The Qatar Stock Exchange on Wednesday trode a flat path although four of the seven sectors experienced strong buying interests.
The telecom, real estate and banking counters witnessed selling pressure as the 20-stock index settled 0.04% lower at 10,336.68 points.
Local and non-Qatari retail investors were increasingly into profit booking in the market, whose key benchmark is up 0.37% year-to-date.
Market capitalisation saw mere QR8mn, or 0.01%, addition to QR570.11bn mainly owing to microcap segments.
Islamic equities were seen declining faster than the other indices in the market, where foreign institutions continued to be net buyers but with lesser intensity.
Trade turnover grew amidst lower volumes in the bourse, where banking and industrials sectors together accounted for about 71% of the total volume.
The Total Return Index was down 0.04% to 19,020.37 points, the All Share Index by 0.02% to 3,048.55 points and the Al Rayan Islamic Index (Price) by 0.1% to 2,322.82 points.
The telecom index declined 0.21%, realty (0.19%), and banks and financial services (0.12%); while transport gained 0.41%, insurance (0.31%), consumer goods (0.11%) and industrials (0.1%).
Major losers included QIIB, Qatar Electricity and Water, Qatar First Bank, Salam International Investment, Medicare Group, Al Khaleej Takaful, Barwa, Ezdan and Ooredoo; even as Industries Qatar, Mesaieed Petrochemical Holding, Mazaya Qatar, United Development Company, Gulf Warehousing, Nakilat, Qatar Islamic Bank, Doha Bank and Qatari German Company for Medical Devices were among the gainers.

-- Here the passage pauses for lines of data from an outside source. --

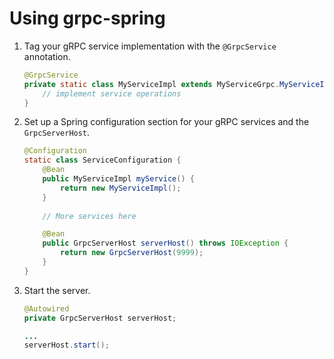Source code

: Using grpc-spring
=================
1. Tag your gRPC service implementation with the `@GrpcService` annotation.
   ```java
   @GrpcService
   private static class MyServiceImpl extends MyServiceGrpc.MyServiceImplBase {
       // implement service operations
   }
   ```
   
2. Set up a Spring configuration section for your gRPC services and the `GrpcServerHost`.
   ```java
   @Configuration
   static class ServiceConfiguration {
       @Bean
       public MyServiceImpl myService() {
           return new MyServiceImpl();
       }
    
       // More services here

       @Bean
       public GrpcServerHost serverHost() throws IOException {
           return new GrpcServerHost(9999);
       }
   }
   ```
   
3. Start the server.
   ```java
   @Autowired
   private GrpcServerHost serverHost;

   ...
   serverHost.start();

   ```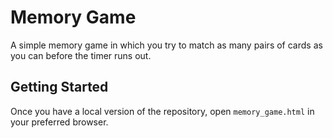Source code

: # Memory Game
A simple memory game in which you try to match as many pairs of cards as you can before the timer runs out.
## Getting Started
Once you have a local version of the repository, open ```memory_game.html``` in your preferred browser.

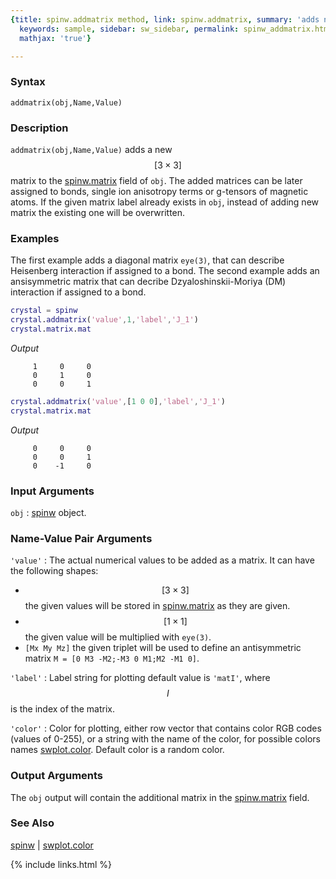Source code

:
 ```yaml
---
{title: spinw.addmatrix method, link: spinw.addmatrix, summary: 'adds new [3x3] matrix',
  keywords: sample, sidebar: sw_sidebar, permalink: spinw_addmatrix.html, folder: spinw,
  mathjax: 'true'}

---
```

  
### Syntax
  
`addmatrix(obj,Name,Value)`
  
### Description
  
`addmatrix(obj,Name,Value)` adds a new $$[3\times 3]$$ matrix to the
[spinw.matrix](spinw_matrix.html) field of `obj`. The added matrices can be later assigned
to bonds, single ion anisotropy terms or g-tensors of magnetic atoms. If
the given matrix label already exists in `obj`, instead of adding new
matrix the existing one will be overwritten.
  
### Examples
  
The first example adds a diagonal matrix `eye(3)`, that can describe
Heisenberg interaction if assigned to a bond. The second example adds an
ansisymmetric matrix that can decribe Dzyaloshinskii-Moriya (DM)
interaction if assigned to a bond.
 
```matlab
crystal = spinw
crystal.addmatrix('value',1,'label','J_1')
crystal.matrix.mat
```
*Output*
```
     1     0     0
     0     1     0
     0     0     1
```
 
```matlab
crystal.addmatrix('value',[1 0 0],'label','J_1')
crystal.matrix.mat
```
*Output*
```
     0     0     0
     0     0     1
     0    -1     0
```
 
  
### Input Arguments
  
`obj`
: [spinw](spinw.html) object.
  
### Name-Value Pair Arguments
  
`'value'`
: The actual numerical values to be added as a matrix. It can have the
  following shapes:
  * $$[3\times 3]$$ the given values will be stored in [spinw.matrix](spinw_matrix.html) as
    they are given.
  * $$[1\times 1]$$ the given value will be multiplied with `eye(3)`.
  * `[Mx My Mz]` the given triplet will be used to define an
    antisymmetric matrix `M = [0 M3 -M2;-M3 0 M1;M2 -M1 0]`. 
  
`'label'`
: Label string for plotting default value is `'matI'`, where $$I$$ is the index
  of the matrix.
  
`'color'`
: Color for plotting, either row vector
  that contains color RGB codes (values of 0-255), or a string with the
  name of the color, for possible colors names [swplot.color](swplot_color.html). Default
  color is a random color.
  
### Output Arguments
  
The `obj` output will contain the additional matrix in the [spinw.matrix](spinw_matrix.html)
field.
  
### See Also
  
[spinw](spinw.html) \| [swplot.color](swplot_color.html)
 
[DM]: Dzyaloshinski-Moriya
[RGB]: Red-Green-Blue
 

{% include links.html %}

Local retail investors’ net profit booking grew perceptibly to QR5.19mn compared to QR2.88mn the previous day.
Non-Qatari individuals’ net selling also increased noticeably to QR1.39mn against QR0.14mn on November 19.
Non-Qatari institutions’ net buying declined substantially to QR8.16mn compared to QR25.12mn on Tuesday.
However, the Gulf institutions’ net buying soared considerably to QR15.16mn against QR3.73mn the previous day.
Domestic funds’ net profit booking weakened significantly to QR16.53mn compared to QR24.47mn on November 19.
The Gulf individual investors’ net selling shrank perceptibly to QR0.21mn against QR1.36mn on Tuesday.
Total trade volume fell 10% to 51.5mn shares, while value grew 16% to QR236.11mn but on less than 1% lower transactions at 4,968.
The telecom sector’s trade volume plummeted 61% to 2.3mn equities, value by 25% to QR9.42mn and deals by 24% to 373.
The insurance sector saw a 46% plunge in trade volume to 0.84mn stocks, 51% in value to QR2.02mn and 27% in transactions to 105.
The consumer goods sector’s trade volume tanked 26% to 1.6mn shares, whereas value was up 6% to QR19.68mn despite 15% lower deals at 397.
There was an 18% shrinkage in the transport sector’s trade volume to 1.36mn equities and 4% in value to QR4.91mn but on flat transactions at 133.
The banks and financial services sector’s trade volume declined 14% to 23.88mn stocks, while value grew 21% to QR163.4mn and deals by 4% to 2,710.
However, the industrials’ sector reported a 42% surge in trade volume to 12.55mn shares, 51% in value to QR27.63mn and 9% in transactions to 971.
Although the real estate sector’s trade volume was flat at 8.98mn equities, value lost 4% to QR9.05mn but on 6% higher deals at 279.
In the debt market, there was no trading of treasury bills and sovereign bonds.